Penjual Es Kelapa Muda
Jadi bagi yg merasa kentang silakan dibaca lanjutannya.
Jikalau ada yang salah kata maafkan nubi Mohon bimbingan para suhu di marih.
Selamat membaca.
Mentari nampaknya sedang membara. Cahayanya tanpa ragu menebar panas di bumi. Tak terkecuali di pinggiran kota Bandung ini.
Lalu lintas sepanjang jalan yang melintasi area pabrik-pabrik cukup ramai. Panas yang menyengat rupanya mengurangi kadar cairan di tenggorokanku. Seperti pertanda harus segera mencari tempat berteduh yang menyajikan minuman dingin.
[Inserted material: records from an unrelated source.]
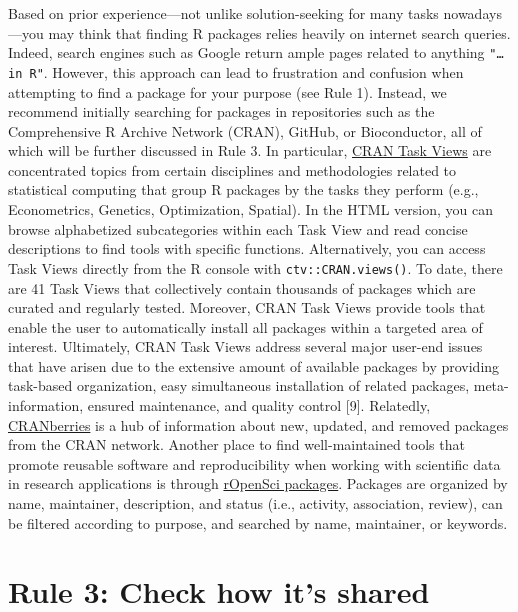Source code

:\documentclass[10pt,letterpaper]{article}
\begin{document}
Based on prior experience---not unlike solution-seeking for many tasks
nowadays---you may think that finding R packages relies heavily on
internet search queries. Indeed, search engines such as Google return
ample pages related to anything \texttt{"\ldots{}in\ R"}. However, this
approach can lead to frustration and confusion when attempting to find a
package for your purpose (see Rule 1). Instead, we recommend initially
searching for packages in repositories such as the Comprehensive R
Archive Network (CRAN), GitHub, or Bioconductor, all of which will be
further discussed in Rule 3. In particular,
\href{https://cran.r-project.org/web/views/}{CRAN Task Views} are
concentrated topics from certain disciplines and methodologies related
to statistical computing that group R packages by the tasks they perform
(e.g., Econometrics, Genetics, Optimization, Spatial). In the HTML
version, you can browse alphabetized subcategories within each Task View
and read concise descriptions to find tools with specific functions.
Alternatively, you can access Task Views directly from the R console
with \texttt{ctv::CRAN.views()}. To date, there are 41 Task Views that
collectively contain thousands of packages which are curated and
regularly tested. Moreover, CRAN Task Views provide tools that enable
the user to automatically install all packages within a targeted area of
interest. Ultimately, CRAN Task Views address several major user-end
issues that have arisen due to the extensive amount of available
packages by providing task-based organization, easy simultaneous
installation of related packages, meta-information, ensured maintenance,
and quality control {[}9{]}. Relatedly,
\href{http://dirk.eddelbuettel.com/cranberries/index.html}{CRANberries}
is a hub of information about new, updated, and removed packages from
the CRAN network. Another place to find well-maintained tools that
promote reusable software and reproducibility when working with
scientific data in research applications is through
\href{https://ropensci.org/packages/}{rOpenSci packages}. Packages are
organized by name, maintainer, description, and status (i.e., activity,
association, review), can be filtered according to purpose, and searched
by name, maintainer, or keywords.

\hypertarget{rule-3-check-how-its-shared}{%
\section{Rule 3: Check how it's
shared}\label{rule-3-check-how-its-shared}}
\end{document}
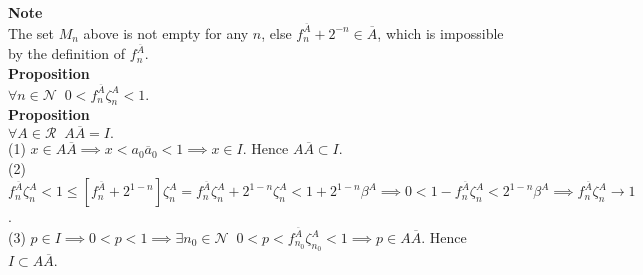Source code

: \documentclass{article}
\newcommand{\targetset}{ \mathscr{R}}
\newcommand{\naturals}{ \mathscr{N}}
\newcommand{\invmark}{\overline}
\newcommand{\umbrella}{\beta}
\newcommand{\prevert}{\zeta}
\begin{document}
\textbf{Note}\\
The set $M_n$  above is not empty for any $n$, else $f^{\invmark A}_n + 2^{-n} \in \invmark A$, which is impossible by the definition of $f^{\invmark A}_n$.\\

\textbf{Proposition}\\
$\forall n \in \naturals \;\; 0 < f^{\invmark A}_n \prevert^{ A}_n < 1.$\\




\textbf{Proposition}\\
$\forall A \in \targetset \;\;  A \invmark A = I.$ \\

(1) $x \in A \invmark A \implies x < a_0 \invmark a_0 < 1 \implies x \in I$. Hence $A \invmark A \subset I$.\\  
(2) $ f^{\invmark A}_n \prevert^{A}_n < 1 \le [f^{\invmark A}_n +2^{1-n}] \prevert^{ A}_n = f^{\invmark A}_n \prevert^{ A}_n + 2^{1-n}\prevert^{A}_n < 1 + 2^{1-n}\umbrella^A \implies 0 < 1 - f^{\invmark A}_n \prevert^{ A}_n < 2^{1-n}\umbrella^A   \implies f^{\invmark A}_n \prevert^{ A}_n \to 1$.\\
(3) $ p \in I \implies 0 < p < 1 \implies \exists n_0 \in \naturals \;\; 0 < p <  f^{\invmark A}_{n_0}  \prevert^{ A}_{n_0} < 1 \implies p \in A \invmark A$. Hence $ I \subset A \invmark A $.\\ \\
\end{document}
Tanpa menghentikan laju sepeda motor, mataku menyisir tepian jalan. Hingga setelah satu kilometer aku menangkap sosok yang menantang.
Bukan menantang berduel, namun kulihat gumpalan daging bokong yang membulat yang berukuran jumbo yang nampak empuk namun kenyal dan penuh. Bongkahan itu dibalut legging tipis berwarna kelabu ditopang paha sekal dan kaki panjang bak kaki belalang. Kaki indah itu nampak seperti hanya kulit yang dicat kelabu saking ketat celana yang membungkusnya.
Saat mataku menyapu keindahan itu dari bawah perlahan ke atas nampaklah pinggang ramping dan perut datar yang menggoda. Semakin ke atas … sepasang lengan menghalangi bongkahan di bagian atas yg kuyakin tak mampu kugenggam dengan tangkupan tangan.
Lengan itu sedang membuka sebuah box pendingin. Sebuah hijab berwarna hitam menutupi kepala,leher, dan bahu.
Ingin kurengkuh gumpalan daging kenyal di atas sepasang paha itu. Hingga kulihat tulisan “Es Kelapa Muda” di jendela kaca di samping makhluk penantang kelelakianku itu. Ahhaa …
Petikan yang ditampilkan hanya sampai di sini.